700 millions d’euros gelés pour empêcher Total de salir l’Arctique

700 millions d’euros sculptés dans des blocs de glace ont été déposés jeudi 20 mai devant le ministère de l’Économie, à Paris, afin de dénoncer un projet gazier de Total en Arctique. Le gouvernement français hésite à soutenir financièrement ce plan.

Paris, reportage

Ce jeudi 20 mai, à 10 h 30, d’imposantes sculptures de glace ont été déposées sur le parvis du ministère de l’Économie et des Finances, par des activistes de 350.org, Les Amis de la Terre et SumOfUs. Ces sculptures représentaient 700 millions d’euros, correspondant à la somme d’argent public que le gouvernement pourrait mettre en jeu pour soutenir le mégaprojet gazier de Total en Arctique, Arctic LNG 2, situé sur la péninsule de Gydan en Russie.

Pendant l’action, qui s’est déroulée sans heurt, les activistes ont remis une boîte contenant une pétition, soutenue par près de 200 000 personnes, à Nicolas Dufaud, chef de cabinet du ministère de l’Économie et des Finances. Le texte demande au gouvernement « de ne pas soutenir les projets destructeurs de Total en Arctique et de rester cohérent avec ses engagements climatiques ».

L’action a eu lieu symboliquement devant le ministère et s’est déroulée sans heurt.

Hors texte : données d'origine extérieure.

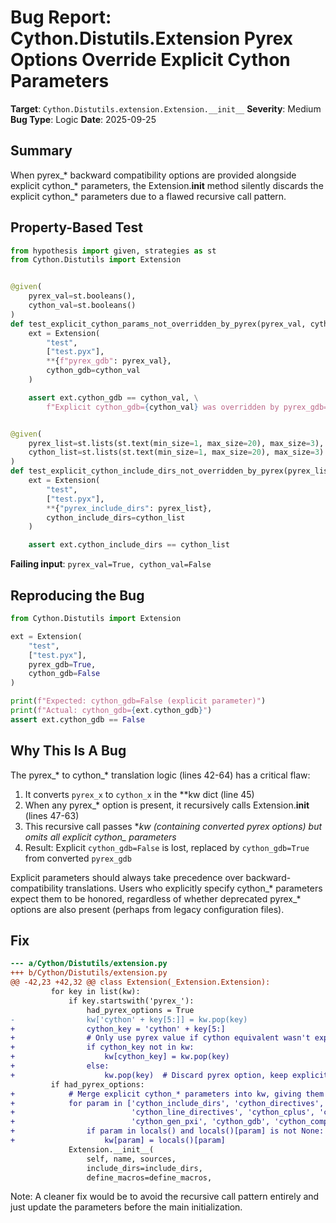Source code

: # Bug Report: Cython.Distutils.Extension Pyrex Options Override Explicit Cython Parameters

**Target**: `Cython.Distutils.extension.Extension.__init__`
**Severity**: Medium
**Bug Type**: Logic
**Date**: 2025-09-25

## Summary

When pyrex_* backward compatibility options are provided alongside explicit cython_* parameters, the Extension.__init__ method silently discards the explicit cython_* parameters due to a flawed recursive call pattern.

## Property-Based Test

```python
from hypothesis import given, strategies as st
from Cython.Distutils import Extension


@given(
    pyrex_val=st.booleans(),
    cython_val=st.booleans()
)
def test_explicit_cython_params_not_overridden_by_pyrex(pyrex_val, cython_val):
    ext = Extension(
        "test",
        ["test.pyx"],
        **{f"pyrex_gdb": pyrex_val},
        cython_gdb=cython_val
    )

    assert ext.cython_gdb == cython_val, \
        f"Explicit cython_gdb={cython_val} was overridden by pyrex_gdb={pyrex_val}"


@given(
    pyrex_list=st.lists(st.text(min_size=1, max_size=20), max_size=3),
    cython_list=st.lists(st.text(min_size=1, max_size=20), max_size=3)
)
def test_explicit_cython_include_dirs_not_overridden_by_pyrex(pyrex_list, cython_list):
    ext = Extension(
        "test",
        ["test.pyx"],
        **{"pyrex_include_dirs": pyrex_list},
        cython_include_dirs=cython_list
    )

    assert ext.cython_include_dirs == cython_list
```

**Failing input**: `pyrex_val=True, cython_val=False`

## Reproducing the Bug

```python
from Cython.Distutils import Extension

ext = Extension(
    "test",
    ["test.pyx"],
    pyrex_gdb=True,
    cython_gdb=False
)

print(f"Expected: cython_gdb=False (explicit parameter)")
print(f"Actual: cython_gdb={ext.cython_gdb}")
assert ext.cython_gdb == False
```

## Why This Is A Bug

The pyrex_* to cython_* translation logic (lines 42-64) has a critical flaw:

1. It converts `pyrex_x` to `cython_x` in the **kw dict (line 45)
2. When any pyrex_* option is present, it recursively calls Extension.__init__ (lines 47-63)
3. This recursive call passes **kw (containing converted pyrex options) but **omits all explicit cython_* parameters**
4. Result: Explicit `cython_gdb=False` is lost, replaced by `cython_gdb=True` from converted `pyrex_gdb`

Explicit parameters should always take precedence over backward-compatibility translations. Users who explicitly specify cython_* parameters expect them to be honored, regardless of whether deprecated pyrex_* options are also present (perhaps from legacy configuration files).

## Fix

```diff
--- a/Cython/Distutils/extension.py
+++ b/Cython/Distutils/extension.py
@@ -42,23 +42,32 @@ class Extension(_Extension.Extension):
         for key in list(kw):
             if key.startswith('pyrex_'):
                 had_pyrex_options = True
-                kw['cython' + key[5:]] = kw.pop(key)
+                cython_key = 'cython' + key[5:]
+                # Only use pyrex value if cython equivalent wasn't explicitly provided
+                if cython_key not in kw:
+                    kw[cython_key] = kw.pop(key)
+                else:
+                    kw.pop(key)  # Discard pyrex option, keep explicit cython option
         if had_pyrex_options:
+            # Merge explicit cython_* parameters into kw, giving them precedence
+            for param in ['cython_include_dirs', 'cython_directives', 'cython_create_listing',
+                          'cython_line_directives', 'cython_cplus', 'cython_c_in_temp',
+                          'cython_gen_pxi', 'cython_gdb', 'cython_compile_time_env']:
+                if param in locals() and locals()[param] is not None:
+                    kw[param] = locals()[param]
             Extension.__init__(
                 self, name, sources,
                 include_dirs=include_dirs,
                 define_macros=define_macros,
```

Note: A cleaner fix would be to avoid the recursive call pattern entirely and just update the parameters before the main initialization.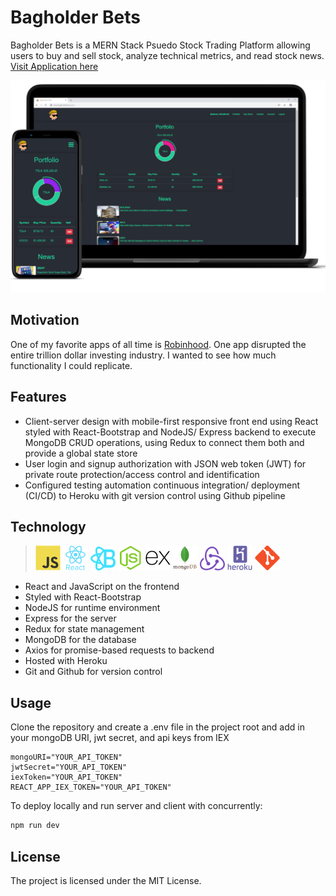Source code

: # Bagholder Bets

Bagholder Bets is a MERN Stack Psuedo Stock Trading Platform allowing users to buy and sell stock, analyze technical metrics, and read stock news.
[Visit Application here](https://www.bagholderbets.com/welcome)

![alt text](/client/src/assets/Bagholdersbetslaptop1.png)

## Motivation

One of my favorite apps of all time is [Robinhood](https://robinhood.com/). One app disrupted the entire trillion dollar investing industry. I wanted to see how much functionality I could replicate.

## Features

- Client-server design with mobile-first responsive front end using React styled with React-Bootstrap and NodeJS/ Express backend to execute MongoDB CRUD operations, using Redux to connect them both and provide a global state store
- User login and signup authorization with JSON web token (JWT) for private route protection/access control and identification
- Configured testing automation continuous integration/ deployment (CI/CD) to Heroku with git version control using Github pipeline

## Technology

> <img src="/client/src/assets/js.svg" width="40px"> <img src="/client/src/assets/react.svg" width="40px"> <img src="/client/src/assets/react-bootstrap.png" width="40px"> <img src="/client/src/assets/node.svg" width="40px"> <img src="/client/src/assets/express.svg" width="40px"> <img src="/client/src/assets/mongodb.svg" width="40px"> <img src="/client/src/assets/redux.png" width="40px"> <img src="/client/src/assets/heroku.svg" width="40px"> <img src="/client/src/assets/git.svg" width="40px">

- React and JavaScript on the frontend
- Styled with React-Bootstrap
- NodeJS for runtime environment
- Express for the server
- Redux for state management
- MongoDB for the database
- Axios for promise-based requests to backend
- Hosted with Heroku
- Git and Github for version control

## Usage

Clone the repository and create a .env file in the project root and add in your mongoDB URI, jwt secret, and api keys from IEX

```text
mongoURI="YOUR_API_TOKEN"
jwtSecret="YOUR_API_TOKEN"
iexToken="YOUR_API_TOKEN"
REACT_APP_IEX_TOKEN="YOUR_API_TOKEN"
```

To deploy locally and run server and client with concurrently:

```javascript
npm run dev
```

## License

The project is licensed under the MIT License.
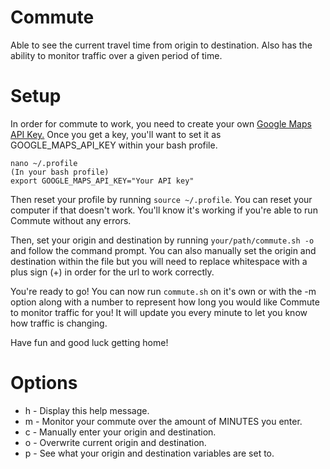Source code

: # Commute
Able to see the current travel time from origin to destination. Also has the ability to monitor traffic over a given period of time.

# Setup
In order for commute to work, you need to create your own [Google Maps API Key.](https://cloud.google.com/maps-platform/?__utma=102347093.1842236321.1539017264.1539285058.1539285058.1&__utmb=102347093.0.10.1539285058&__utmc=102347093&__utmx=-&__utmz=102347093.1539285058.1.1.utmcsr=google|utmccn=(organic)|utmcmd=organic|utmctr=(not%20provided)&__utmv=-&__utmk=128501004&_ga=2.48039585.788574857.1539284045-1842236321.1539017264#get-started)
Once you get a key, you'll want to set it as GOOGLE_MAPS_API_KEY within your bash profile.
```
nano ~/.profile
(In your bash profile)
export GOOGLE_MAPS_API_KEY="Your API key"
```
Then reset your profile by running ```source ~/.profile```. You can reset your computer if that doesn't work.
You'll know it's working if you're able to run Commute without any errors.

Then, set your origin and destination by running ```your/path/commute.sh -o``` and follow the command prompt.
You can also manually set the origin and destination within the file but you will need to replace whitespace with a plus sign (+) in order for the url to work correctly.

You're ready to go! You can now run ```commute.sh``` on it's own or with the -m option along with a number to represent how long you would like Commute to monitor traffic for you! It will update you every minute to let you know how traffic is changing.

Have fun and good luck getting home!


# Options
- h - Display this help message.
- m - Monitor your commute over the amount of MINUTES you enter.
- c - Manually enter your origin and destination.
- o - Overwrite current origin and destination.
- p - See what your origin and destination variables are set to.

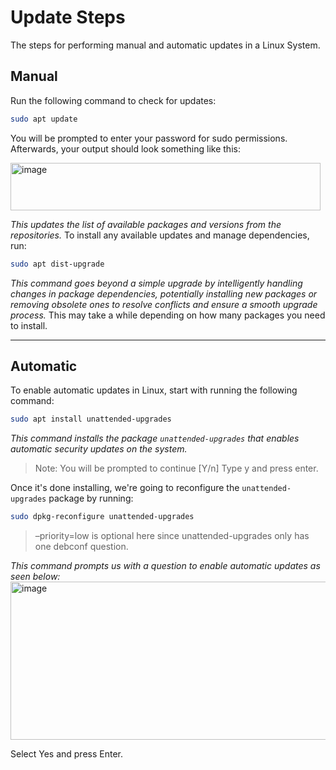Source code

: # Update Steps
The steps for performing manual and automatic updates in a Linux System.
## Manual
Run the following command to check for updates:
```bash
sudo apt update
```
You will be prompted to enter your password for sudo permissions. Afterwards, your output should look something like this:

<img width="496" height="76" alt="image" src="https://github.com/user-attachments/assets/7fb91d50-ae0b-4a81-a83e-88d96dacd915" />

*This updates the list of available packages and versions from the repositories.* To install any available updates and manage dependencies, run:
```bash
sudo apt dist-upgrade
```
*This command goes beyond a simple upgrade by intelligently handling changes in package dependencies, potentially installing new packages or removing obsolete ones to resolve conflicts and ensure a smooth upgrade process.* This may take a while depending on how many packages you need to install. 

---

## Automatic
To enable automatic updates in Linux, start with running the following command:
```bash
sudo apt install unattended-upgrades
```
*This command installs the package `unattended-upgrades` that enables automatic security updates on the system.*
> Note: You will be prompted to continue [Y/n] Type y and press enter.


Once it's done installing, we're going to reconfigure the `unattended-upgrades` package by running:
```bash
sudo dpkg-reconfigure unattended-upgrades
```
> –priority=low is optional here since unattended-upgrades only has one debconf question.


*This command prompts us with a question to enable automatic updates as seen below:*
<img width="843" height="253" alt="image" src="https://github.com/user-attachments/assets/df1084db-8803-442d-bb09-15d590c7ba81" />

Select Yes and press Enter.
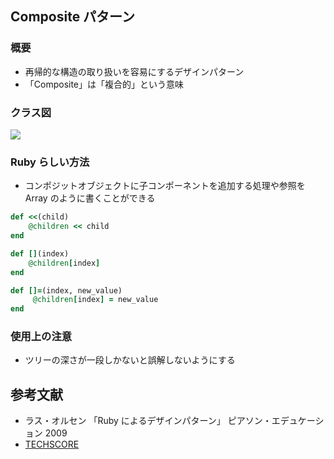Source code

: ## Composite パターン

### 概要

- 再帰的な構造の取り扱いを容易にするデザインパターン
- 「Composite」は「複合的」という意味

### クラス図

![](https://i.imgur.com/sFHeEZJ.png)

### Ruby らしい方法

- コンポジットオブジェクトに子コンポーネントを追加する処理や参照を Array のように書くことができる

```ruby
def <<(child)
    @children << child
end

def [](index)
    @children[index]
end

def []=(index, new_value)
     @children[index] = new_value
end
```

### 使用上の注意

- ツリーの深さが一段しかないと誤解しないようにする

## 参考文献

- ラス・オルセン 「Ruby によるデザインパターン」 ピアソン・エデュケーション 2009
- [TECHSCORE](https://www.techscore.com/tech/DesignPattern/Composite)
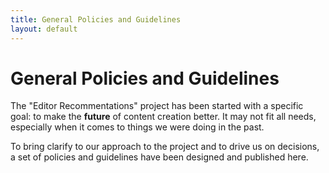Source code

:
 ```yaml
---
title: General Policies and Guidelines
layout: default
---
```


# General Policies and Guidelines

The "Editor Recommentations" project has been started with a specific goal: to make the **future** of content creation
better. It may not fit all needs, especially when it comes to things we were doing in the past.

To bring clarify to our approach to the project and to drive us on decisions, a set of policies and guidelines have been
designed and published here.
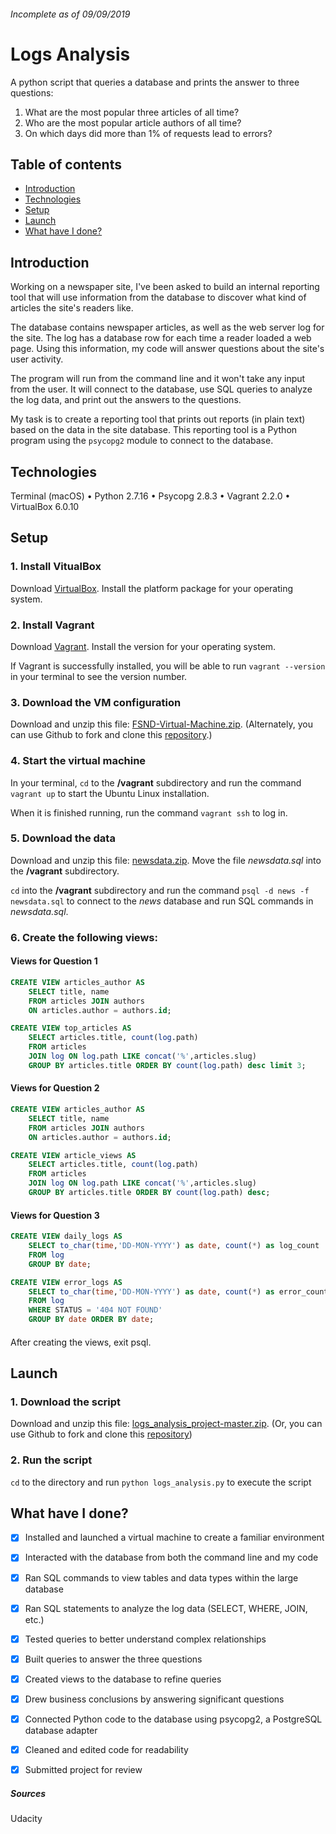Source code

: ###### Incomplete as of 09/09/2019
# Logs Analysis

A python script that queries a database and prints the answer to three questions:
1. What are the most popular three articles of all time?
2. Who are the most popular article authors of all time?
3. On which days did more than 1% of requests lead to errors?


## Table of contents
- [Introduction](#introduction)
- [Technologies](#technologies)
- [Setup](#setup)
- [Launch](#launch)
- [What have I done?](#what-have-i-done?)


## Introduction
Working on a newspaper site, I've been asked to build an internal reporting tool that will use information from the database to discover what kind of articles the site's readers like.

The database contains newspaper articles, as well as the web server log for the site. The log has a database row for each time a reader loaded a web page. Using this information, my code will answer questions about the site's user activity. 

The program will run from the command line and it won't take any input from the user. It will connect to the database, use SQL queries to analyze the log data, and print out the answers to the questions.

My task is to create a reporting tool that prints out reports (in plain text) based on the data in the site database. This reporting tool is a Python program using the `psycopg2` module to connect to the database.


## Technologies
Terminal (macOS) • Python 2.7.16 • Psycopg 2.8.3 • Vagrant 2.2.0 • VirtualBox 6.0.10


## Setup
### 1. Install VitualBox 
Download [VirtualBox](https://www.virtualbox.org/wiki/Downloads). Install the platform package for your operating system.

### 2. Install Vagrant
Download [Vagrant](https://www.vagrantup.com/downloads.html). Install the version for your operating system.

If Vagrant is successfully installed, you will be able to run `vagrant --version`   in your terminal to see the version number.

### 3. Download the VM configuration
Download and unzip this file: [FSND-Virtual-Machine.zip](https://s3.amazonaws.com/video.udacity-data.com/topher/2018/April/5acfbfa3_fsnd-virtual-machine/fsnd-virtual-machine.zip).
(Alternately, you can use Github to fork and clone this [repository](https://github.com/udacity/fullstack-nanodegree-vm).)

### 4. Start the virtual machine
In your terminal, `cd` to the **/vagrant** subdirectory and run the command `vagrant up` to start the Ubuntu Linux installation.

When it is finished running, run the command `vagrant ssh` to log in.

### 5. Download the data
Download and unzip this file: [newsdata.zip](https://d17h27t6h515a5.cloudfront.net/topher/2016/August/57b5f748_newsdata/newsdata.zip). Move the file *newsdata.sql* into the **/vagrant** subdirectory.

`cd` into the **/vagrant** subdirectory and run the command `psql -d news -f newsdata.sql` to connect to the *news* database and run SQL commands in *newsdata.sql*.

### 6. Create the following views:
#### Views for Question 1
```sql
CREATE VIEW articles_author AS
    SELECT title, name
    FROM articles JOIN authors
    ON articles.author = authors.id;
```
```sql
CREATE VIEW top_articles AS
    SELECT articles.title, count(log.path)
    FROM articles
    JOIN log ON log.path LIKE concat('%',articles.slug) 
    GROUP BY articles.title ORDER BY count(log.path) desc limit 3;
```

#### Views for Question 2
```sql
CREATE VIEW articles_author AS
    SELECT title, name
    FROM articles JOIN authors
    ON articles.author = authors.id;
```
```sql 
CREATE VIEW article_views AS
    SELECT articles.title, count(log.path)
    FROM articles
    JOIN log ON log.path LIKE concat('%',articles.slug) 
    GROUP BY articles.title ORDER BY count(log.path) desc;
```

#### Views for Question 3
```sql
CREATE VIEW daily_logs AS
    SELECT to_char(time,'DD-MON-YYYY') as date, count(*) as log_count
    FROM log
    GROUP BY date;
```
```sql
CREATE VIEW error_logs AS
    SELECT to_char(time,'DD-MON-YYYY') as date, count(*) as error_count
    FROM log
    WHERE STATUS = '404 NOT FOUND'
    GROUP BY date ORDER BY date;
```

####
After creating the views, exit psql.


## Launch
### 1. Download the script
Download and unzip this file: [logs_analysis_project-master.zip](https://github.com/coldice1915/logs_analysis_project/archive/master.zip).
(Or, you can use Github to fork and clone this [repository](https://github.com/coldice1915/logs_analysis_project.git))

### 2. Run the script
`cd` to the directory and run `python logs_analysis.py` to execute the script


## What have I done?
- [x] Installed and launched a virtual machine to create a familiar environment
- [x] Interacted with the database from both the command line and my code
- [x] Ran SQL commands to view tables and data types within the large database
- [x] Ran SQL statements to analyze the log data (SELECT, WHERE, JOIN, etc.)
- [x] Tested queries to better understand complex relationships
- [x] Built queries to answer the three questions
- [x] Created views to the database to refine queries
- [x] Drew business conclusions by answering significant questions
- [x] Connected Python code to the database using psycopg2, a PostgreSQL database adapter
- [x] Cleaned and edited code for readability
- [x] Submitted project for review


##### Sources
Udacity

« Il y a urgence à faire en sorte que plus aucun euro ne soit investi dans les énergies fossiles », a dit Clémence Dubois, porte-parole de 350.org. Pour Leyla Larbi, chargée de campagne pour SumOfUs, « la colère est légitime, elle se base sur des inquiétudes rationnelles. Financer ce genre d’exploitation pétrolière et gazière aura de graves conséquences sur le dérèglement climatique ». « La France s’autoproclame leader du verdissement des financements à l’export », alors que ce projet montre le contraire, a insisté Anna-Lena Rebaud, chargée de campagne pour Les Amis de la Terre.

Leyla Larbi remet à Nicolas Dufaud, chef de cabinet du ministère de l’Économie et des Finances, un carton contenant la pétition contre le projet Arctic LNG 2.

Pour produire toujours plus d’énergies fossiles, Total, avec le groupe russe Novatek, veut construire une usine de liquéfaction géante en Arctique, permettant d’exporter du gaz naturel vers l’Asie et l’Europe. Une fois extrait des sols gelés, le gaz serait refroidi à - 163 °C et transporté par une flotte de méthaniers brise-glaces.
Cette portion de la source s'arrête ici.